Dataset excerpts:
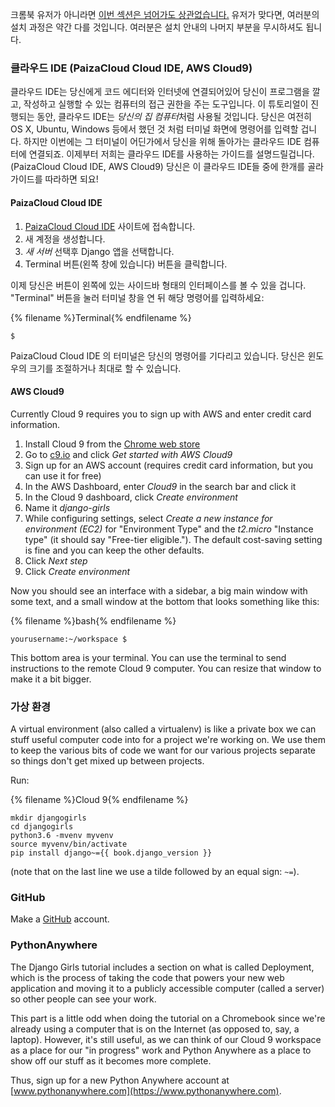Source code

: 크롬북 유저가 아니라면 [이번 섹션은 넘어가도 상관없습니다.](http://tutorial.djangogirls.org/en/installation/#install-python) 유저가 맞다면, 여러분의 설치 과정은 약간 다를 것입니다. 여러분은 설치 안내의 나머지 부분을 무시하셔도 됩니다.

### 클라우드 IDE (PaizaCloud Cloud IDE, AWS Cloud9)

클라우드 IDE는 당신에게 코드 에디터와 인터넷에 연결되어있어 당신이 프로그램을 깔고, 작성하고 실행할 수 있는 컴퓨터의 접근 권한을 주는 도구입니다. 이 튜토리얼이 진행되는 동안, 클라우드 IDE는 *당신의 집 컴퓨터*처럼 사용될 것입니다. 당신은 여전히 OS X, Ubuntu, Windows 등에서 했던 것 처럼 터미널 화면에 명령어를 입력할 겁니다. 하지만 이번에는 그 터미널이 어딘가에서 당신을 위해 돌아가는 클라우드 IDE 컴퓨터에 연결되죠. 이제부터 저희는 클라우드 IDE를 사용하는 가이드를 설명드릴겁니다. (PaizaCloud Cloud IDE, AWS Cloud9) 당신은 이 클라우드 IDE들 중에 한개를 골라 가이드를 따라하면 되요!

#### PaizaCloud Cloud IDE

1. [PaizaCloud Cloud IDE](https://paiza.cloud/) 사이트에 접속합니다.
2. 새 계정을 생성합니다.
3. *새 서버* 선택후 Django 앱을 선택합니다.
4. Terminal 버튼(왼쪽 창에 있습니다) 버튼을 클릭합니다.

이제 당신은 버튼이 왼쪽에 있는 사이드바 형태의 인터페이스를 볼 수 있을 겁니다. "Terminal" 버튼을 눌러 터미널 창을 연 뒤 해당 명령어를 입력하세요:

{% filename %}Terminal{% endfilename %}

    $
    

PaizaCloud Cloud IDE 의 터미널은 당신의 명령어를 기다리고 있습니다. 당신은 윈도우의 크기를 조절하거나 최대로 할 수 있습니다.

#### AWS Cloud9

Currently Cloud 9 requires you to sign up with AWS and enter credit card information.

1. Install Cloud 9 from the [Chrome web store](https://chrome.google.com/webstore/detail/cloud9/nbdmccoknlfggadpfkmcpnamfnbkmkcp)
2. Go to [c9.io](https://c9.io) and click *Get started with AWS Cloud9*
3. Sign up for an AWS account (requires credit card information, but you can use it for free)
4. In the AWS Dashboard, enter *Cloud9* in the search bar and click it
5. In the Cloud 9 dashboard, click *Create environment*
6. Name it *django-girls*
7. While configuring settings, select *Create a new instance for environment (EC2)* for "Environment Type" and the *t2.micro* "Instance type" (it should say "Free-tier eligible."). The default cost-saving setting is fine and you can keep the other defaults.
8. Click *Next step*
9. Click *Create environment*

Now you should see an interface with a sidebar, a big main window with some text, and a small window at the bottom that looks something like this:

{% filename %}bash{% endfilename %}

    yourusername:~/workspace $
    

This bottom area is your terminal. You can use the terminal to send instructions to the remote Cloud 9 computer. You can resize that window to make it a bit bigger.

### 가상 환경

A virtual environment (also called a virtualenv) is like a private box we can stuff useful computer code into for a project we're working on. We use them to keep the various bits of code we want for our various projects separate so things don't get mixed up between projects.

Run:

{% filename %}Cloud 9{% endfilename %}

    mkdir djangogirls
    cd djangogirls
    python3.6 -mvenv myvenv
    source myvenv/bin/activate
    pip install django~={{ book.django_version }}
    

(note that on the last line we use a tilde followed by an equal sign: `~=`).

### GitHub

Make a [GitHub](https://github.com) account.

### PythonAnywhere

The Django Girls tutorial includes a section on what is called Deployment, which is the process of taking the code that powers your new web application and moving it to a publicly accessible computer (called a server) so other people can see your work.

This part is a little odd when doing the tutorial on a Chromebook since we're already using a computer that is on the Internet (as opposed to, say, a laptop). However, it's still useful, as we can think of our Cloud 9 workspace as a place for our "in progress" work and Python Anywhere as a place to show off our stuff as it becomes more complete.

Thus, sign up for a new Python Anywhere account at [www.pythonanywhere.com](https://www.pythonanywhere.com).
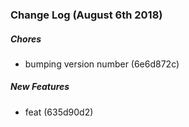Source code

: ### Change Log (August 6th 2018)

##### Chores

*  bumping version number (6e6d872c)

##### New Features

*  feat (635d90d2)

Problem statement ->
All the lines above should be reproduced exactly, and none of the pictures.

Result of the task ->
Source code

: 크롬북 유저가 아니라면 [이번 섹션은 넘어가도 상관없습니다.](http://tutorial.djangogirls.org/en/installation/#install-python) 유저가 맞다면, 여러분의 설치 과정은 약간 다를 것입니다. 여러분은 설치 안내의 나머지 부분을 무시하셔도 됩니다.

### 클라우드 IDE (PaizaCloud Cloud IDE, AWS Cloud9)

클라우드 IDE는 당신에게 코드 에디터와 인터넷에 연결되어있어 당신이 프로그램을 깔고, 작성하고 실행할 수 있는 컴퓨터의 접근 권한을 주는 도구입니다. 이 튜토리얼이 진행되는 동안, 클라우드 IDE는 *당신의 집 컴퓨터*처럼 사용될 것입니다. 당신은 여전히 OS X, Ubuntu, Windows 등에서 했던 것 처럼 터미널 화면에 명령어를 입력할 겁니다. 하지만 이번에는 그 터미널이 어딘가에서 당신을 위해 돌아가는 클라우드 IDE 컴퓨터에 연결되죠. 이제부터 저희는 클라우드 IDE를 사용하는 가이드를 설명드릴겁니다. (PaizaCloud Cloud IDE, AWS Cloud9) 당신은 이 클라우드 IDE들 중에 한개를 골라 가이드를 따라하면 되요!

#### PaizaCloud Cloud IDE

1. [PaizaCloud Cloud IDE](https://paiza.cloud/) 사이트에 접속합니다.
2. 새 계정을 생성합니다.
3. *새 서버* 선택후 Django 앱을 선택합니다.
4. Terminal 버튼(왼쪽 창에 있습니다) 버튼을 클릭합니다.

이제 당신은 버튼이 왼쪽에 있는 사이드바 형태의 인터페이스를 볼 수 있을 겁니다. "Terminal" 버튼을 눌러 터미널 창을 연 뒤 해당 명령어를 입력하세요:

{% filename %}Terminal{% endfilename %}

    $
    

PaizaCloud Cloud IDE 의 터미널은 당신의 명령어를 기다리고 있습니다. 당신은 윈도우의 크기를 조절하거나 최대로 할 수 있습니다.

#### AWS Cloud9

Currently Cloud 9 requires you to sign up with AWS and enter credit card information.

1. Install Cloud 9 from the [Chrome web store](https://chrome.google.com/webstore/detail/cloud9/nbdmccoknlfggadpfkmcpnamfnbkmkcp)
2. Go to [c9.io](https://c9.io) and click *Get started with AWS Cloud9*
3. Sign up for an AWS account (requires credit card information, but you can use it for free)
4. In the AWS Dashboard, enter *Cloud9* in the search bar and click it
5. In the Cloud 9 dashboard, click *Create environment*
6. Name it *django-girls*
7. While configuring settings, select *Create a new instance for environment (EC2)* for "Environment Type" and the *t2.micro* "Instance type" (it should say "Free-tier eligible."). The default cost-saving setting is fine and you can keep the other defaults.
8. Click *Next step*
9. Click *Create environment*

Now you should see an interface with a sidebar, a big main window with some text, and a small window at the bottom that looks something like this:

{% filename %}bash{% endfilename %}

    yourusername:~/workspace $
    

This bottom area is your terminal. You can use the terminal to send instructions to the remote Cloud 9 computer. You can resize that window to make it a bit bigger.

### 가상 환경

A virtual environment (also called a virtualenv) is like a private box we can stuff useful computer code into for a project we're working on. We use them to keep the various bits of code we want for our various projects separate so things don't get mixed up between projects.

Run:

{% filename %}Cloud 9{% endfilename %}

    mkdir djangogirls
    cd djangogirls
    python3.6 -mvenv myvenv
    source myvenv/bin/activate
    pip install django~={{ book.django_version }}
    

(note that on the last line we use a tilde followed by an equal sign: `~=`).

### GitHub

Make a [GitHub](https://github.com) account.

### PythonAnywhere

The Django Girls tutorial includes a section on what is called Deployment, which is the process of taking the code that powers your new web application and moving it to a publicly accessible computer (called a server) so other people can see your work.

This part is a little odd when doing the tutorial on a Chromebook since we're already using a computer that is on the Internet (as opposed to, say, a laptop). However, it's still useful, as we can think of our Cloud 9 workspace as a place for our "in progress" work and Python Anywhere as a place to show off our stuff as it becomes more complete.

Thus, sign up for a new Python Anywhere account at [www.pythonanywhere.com](https://www.pythonanywhere.com).
Source code

: ### Change Log (August 6th 2018)

##### Chores

*  bumping version number (6e6d872c)

##### New Features

*  feat (635d90d2)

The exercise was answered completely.